Sie fuhren durch die Einsamkeit der Berglandschaft, und Kitty fühlte sich allein und war verzagt.

»Werden wir uns gelegentlich sehen?« fragte sie.

»Von Zeit zu Zeit. Legen Sie denn Wert darauf?«

»Ja.«

»Dann werde ich versuchen, es einzurichten.«

Der Wagen bog um die letzte Kurve, und vor ihnen öffnete sich das Plateau von Gan Dafna. Dr. Liebermann, das Orchester des Jugenddorfes, die Angehörigen der Lagerleitung und des Lehrkörpers und die fünfzig Kinder von der Exodus waren in der Mitte der Grünfläche um die Statue von Dafna versammelt. Kitty Fremont wurde mit warmer und spontaner Herzlichkeit begrüßt, und ihre Befürchtungen waren im Augenblick verflogen. Karen lief auf sie zu, umarmte sie und überreichte ihr einen Strauß Winterrosen. Und dann war Kitty von »ihren« Exodus-Kindern umringt. Sie wandte den Kopf und sah Ari nach, bis der Wagen um die Biegung der Straße verschwunden war.

Als die Begrüßungszeremonie vorbei war, gingen Dr. Liebermann und Karen mit Kitty einen von Bäumen eingesäumten Weg entlang, an dem hübsche kleine Häuser mit zwei oder drei Räumen standen, in denen die Angehörigen des Stabes wohnten.

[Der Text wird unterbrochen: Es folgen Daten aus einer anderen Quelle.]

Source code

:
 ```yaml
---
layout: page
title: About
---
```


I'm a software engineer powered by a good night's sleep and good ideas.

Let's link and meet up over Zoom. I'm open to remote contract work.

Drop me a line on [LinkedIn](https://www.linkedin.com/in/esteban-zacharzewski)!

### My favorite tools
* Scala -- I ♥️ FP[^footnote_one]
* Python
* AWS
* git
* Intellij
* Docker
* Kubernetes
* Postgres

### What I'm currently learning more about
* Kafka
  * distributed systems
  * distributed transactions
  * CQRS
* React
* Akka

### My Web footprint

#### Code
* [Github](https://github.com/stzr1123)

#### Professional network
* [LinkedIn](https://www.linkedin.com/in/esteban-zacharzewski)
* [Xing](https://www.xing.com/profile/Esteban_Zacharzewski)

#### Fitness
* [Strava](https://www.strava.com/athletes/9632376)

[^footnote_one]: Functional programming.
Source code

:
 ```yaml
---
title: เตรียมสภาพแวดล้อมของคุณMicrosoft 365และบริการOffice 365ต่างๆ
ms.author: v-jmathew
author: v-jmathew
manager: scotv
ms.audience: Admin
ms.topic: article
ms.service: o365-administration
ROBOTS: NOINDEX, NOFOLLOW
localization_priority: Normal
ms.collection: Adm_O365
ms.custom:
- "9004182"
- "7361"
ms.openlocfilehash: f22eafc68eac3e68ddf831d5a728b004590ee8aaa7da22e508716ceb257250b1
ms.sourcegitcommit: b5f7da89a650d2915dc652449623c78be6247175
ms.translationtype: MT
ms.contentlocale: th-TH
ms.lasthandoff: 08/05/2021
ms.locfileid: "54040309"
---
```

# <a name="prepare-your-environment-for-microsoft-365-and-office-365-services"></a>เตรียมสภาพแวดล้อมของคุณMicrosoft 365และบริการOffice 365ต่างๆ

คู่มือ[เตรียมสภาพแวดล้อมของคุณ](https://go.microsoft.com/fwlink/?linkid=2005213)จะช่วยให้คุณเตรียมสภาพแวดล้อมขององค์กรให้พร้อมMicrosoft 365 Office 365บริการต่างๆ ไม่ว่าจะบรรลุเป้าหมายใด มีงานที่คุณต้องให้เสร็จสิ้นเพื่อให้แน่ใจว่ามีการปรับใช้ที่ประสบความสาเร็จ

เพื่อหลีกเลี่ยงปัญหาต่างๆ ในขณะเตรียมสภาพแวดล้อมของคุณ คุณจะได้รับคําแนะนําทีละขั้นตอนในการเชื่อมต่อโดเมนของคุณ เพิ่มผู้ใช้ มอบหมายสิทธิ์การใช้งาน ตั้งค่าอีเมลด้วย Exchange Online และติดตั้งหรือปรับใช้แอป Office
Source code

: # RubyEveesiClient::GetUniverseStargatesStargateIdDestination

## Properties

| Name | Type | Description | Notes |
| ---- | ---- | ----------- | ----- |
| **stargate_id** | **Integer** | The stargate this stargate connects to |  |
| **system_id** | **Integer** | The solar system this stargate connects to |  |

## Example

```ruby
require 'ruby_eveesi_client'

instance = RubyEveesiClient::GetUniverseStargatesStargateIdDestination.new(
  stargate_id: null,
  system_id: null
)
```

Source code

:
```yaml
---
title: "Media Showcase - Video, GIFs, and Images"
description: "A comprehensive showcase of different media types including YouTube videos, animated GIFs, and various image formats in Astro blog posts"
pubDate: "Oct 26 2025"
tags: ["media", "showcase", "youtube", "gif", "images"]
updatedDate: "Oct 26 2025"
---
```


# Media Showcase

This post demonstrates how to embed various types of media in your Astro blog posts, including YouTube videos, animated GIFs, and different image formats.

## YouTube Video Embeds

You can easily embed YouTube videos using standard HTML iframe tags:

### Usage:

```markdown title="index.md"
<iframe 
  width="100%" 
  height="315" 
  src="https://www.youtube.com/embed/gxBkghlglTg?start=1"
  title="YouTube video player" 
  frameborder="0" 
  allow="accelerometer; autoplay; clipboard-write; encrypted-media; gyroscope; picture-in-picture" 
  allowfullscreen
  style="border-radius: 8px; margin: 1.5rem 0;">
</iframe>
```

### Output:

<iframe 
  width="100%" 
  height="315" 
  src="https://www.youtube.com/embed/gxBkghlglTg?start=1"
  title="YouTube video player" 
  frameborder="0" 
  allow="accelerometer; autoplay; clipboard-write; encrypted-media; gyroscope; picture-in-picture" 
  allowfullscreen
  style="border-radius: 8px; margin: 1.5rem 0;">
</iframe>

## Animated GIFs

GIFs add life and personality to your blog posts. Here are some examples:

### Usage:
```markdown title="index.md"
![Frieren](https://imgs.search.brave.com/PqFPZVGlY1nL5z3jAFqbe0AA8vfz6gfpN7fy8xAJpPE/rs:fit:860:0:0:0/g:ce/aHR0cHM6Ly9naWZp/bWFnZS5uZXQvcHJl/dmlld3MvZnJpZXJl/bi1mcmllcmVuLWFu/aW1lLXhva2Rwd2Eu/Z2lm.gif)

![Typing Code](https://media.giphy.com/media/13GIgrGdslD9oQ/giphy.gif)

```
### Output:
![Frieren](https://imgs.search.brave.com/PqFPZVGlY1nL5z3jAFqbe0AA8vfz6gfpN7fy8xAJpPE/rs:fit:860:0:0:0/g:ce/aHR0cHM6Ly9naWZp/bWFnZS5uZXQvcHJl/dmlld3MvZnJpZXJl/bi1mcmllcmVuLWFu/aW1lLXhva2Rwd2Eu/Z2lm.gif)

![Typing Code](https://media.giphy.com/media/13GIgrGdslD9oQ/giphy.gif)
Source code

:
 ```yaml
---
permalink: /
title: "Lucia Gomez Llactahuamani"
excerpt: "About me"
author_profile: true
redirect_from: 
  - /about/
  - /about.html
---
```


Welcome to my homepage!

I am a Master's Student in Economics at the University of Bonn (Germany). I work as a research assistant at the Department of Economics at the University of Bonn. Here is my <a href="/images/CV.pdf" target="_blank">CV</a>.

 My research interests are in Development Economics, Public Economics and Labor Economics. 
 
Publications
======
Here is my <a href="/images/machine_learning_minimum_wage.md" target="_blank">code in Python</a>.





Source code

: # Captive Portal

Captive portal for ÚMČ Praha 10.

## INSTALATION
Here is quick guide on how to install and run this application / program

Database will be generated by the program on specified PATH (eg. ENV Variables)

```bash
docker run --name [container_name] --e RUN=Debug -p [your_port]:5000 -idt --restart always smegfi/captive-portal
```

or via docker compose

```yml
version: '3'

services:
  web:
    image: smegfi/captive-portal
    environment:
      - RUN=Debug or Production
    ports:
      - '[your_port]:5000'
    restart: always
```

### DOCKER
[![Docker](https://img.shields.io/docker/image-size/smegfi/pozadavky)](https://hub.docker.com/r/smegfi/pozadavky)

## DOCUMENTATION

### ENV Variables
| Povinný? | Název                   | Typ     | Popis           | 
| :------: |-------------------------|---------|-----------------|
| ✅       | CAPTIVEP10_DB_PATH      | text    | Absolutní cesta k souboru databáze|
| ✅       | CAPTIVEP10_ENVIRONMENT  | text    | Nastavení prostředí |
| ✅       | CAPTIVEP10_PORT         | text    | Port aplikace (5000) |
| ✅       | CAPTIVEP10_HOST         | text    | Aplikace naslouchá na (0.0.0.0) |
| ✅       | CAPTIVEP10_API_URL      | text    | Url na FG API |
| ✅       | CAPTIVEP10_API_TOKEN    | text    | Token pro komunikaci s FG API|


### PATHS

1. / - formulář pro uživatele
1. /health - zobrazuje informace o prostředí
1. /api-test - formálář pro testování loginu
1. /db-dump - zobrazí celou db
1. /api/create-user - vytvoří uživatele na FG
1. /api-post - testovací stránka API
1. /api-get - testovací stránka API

Ungefähr in der Mitte des Weges blieben sie vor einem kleinen Haus mit weißen Wänden stehen, das in einem Meer von Blumen fast verschwand.

Karen rannte vor, machte die Tür auf und hielt den Atem an, als Kitty langsam hineinging. Das Wohn- und Schlafzimmer war einfach, aber geschmackvoll eingerichtet. Die Vorhänge und die Decke über der Couch waren aus dickem Negev-Leinen, und überall standen Vasen mit frischgeschnittenen Blumen. Quer durch den Raum war ein Spruchband gespannt, das die Kinder von der Exodus gemacht hatten, mit der Aufschrift: SCHALOM KITTY.

Karen lief zum Fenster und zog die Vorhänge beiseite. Man hatte eine wunderbare Aussicht auf die sechshundert Meter tiefer gelegene Talsohle. Das Haus enthielt einen großen Raum, ein kleines Studio, außerdem eine kleine Küche und ein Bad. Alles war wunderschön und mit viel Liebe hergerichtet. Kitty lächelte gerührt.

Dr. Liebermann schob Karen freundlich zur Tür hinaus und versicherte ihr beruhigend, daß sie Mrs. Fremont später noch sehen würde.

»Auf Wiedersehen, Kitty.« »Auf Wiedersehen, Liebes.«

»Nun«, fragte Dr. Liebermann, als sie allein waren, »wie gefällt es Ihnen?«

»Ich glaube, ich werde mich hier sehr wohl fühlen.«

Dr. Liebermann setzte sich auf den Rand der Couch. »Als Ihre Kinder von der Exodus hörten, daß Sie nach Gan Dafna kommen würden, haben sie Tag und Nacht gearbeitet. Sie haben das Haus frisch gestrichen, sie haben die Gardinen genäht, sie haben Blumen gepflanzt — sämtliche Blumen, die es in Gan Dafna gibt, befinden sich auf dem Rasen vor Ihrem Haus. Sie haben sich mächtig angestrengt. Die Kinder lieben Sie sehr.«

Kitty war sehr gerührt. »Ich weiß gar nicht, womit ich das verdient habe.«

»Kinder haben ein sehr sicheres Gefühl dafür, wer es wirklich gut mit ihnen meint. Haben Sie Lust, sich jetzt Gan Dafna anzusehen?« »Ja, sehr gern.«

Zusammen mit Dr. Liebermann, der sie um Haupteslänge überragte, ging Kitty zu dem Verwaltungsgebäude zurück. Dr. Liebermann hielt im Gehen die Hände auf dem Rücken. Manchmal klopfte er seine Taschen auf der Suche nach einer Streichholzschachtel ab, um seine Pfeife anzuzünden.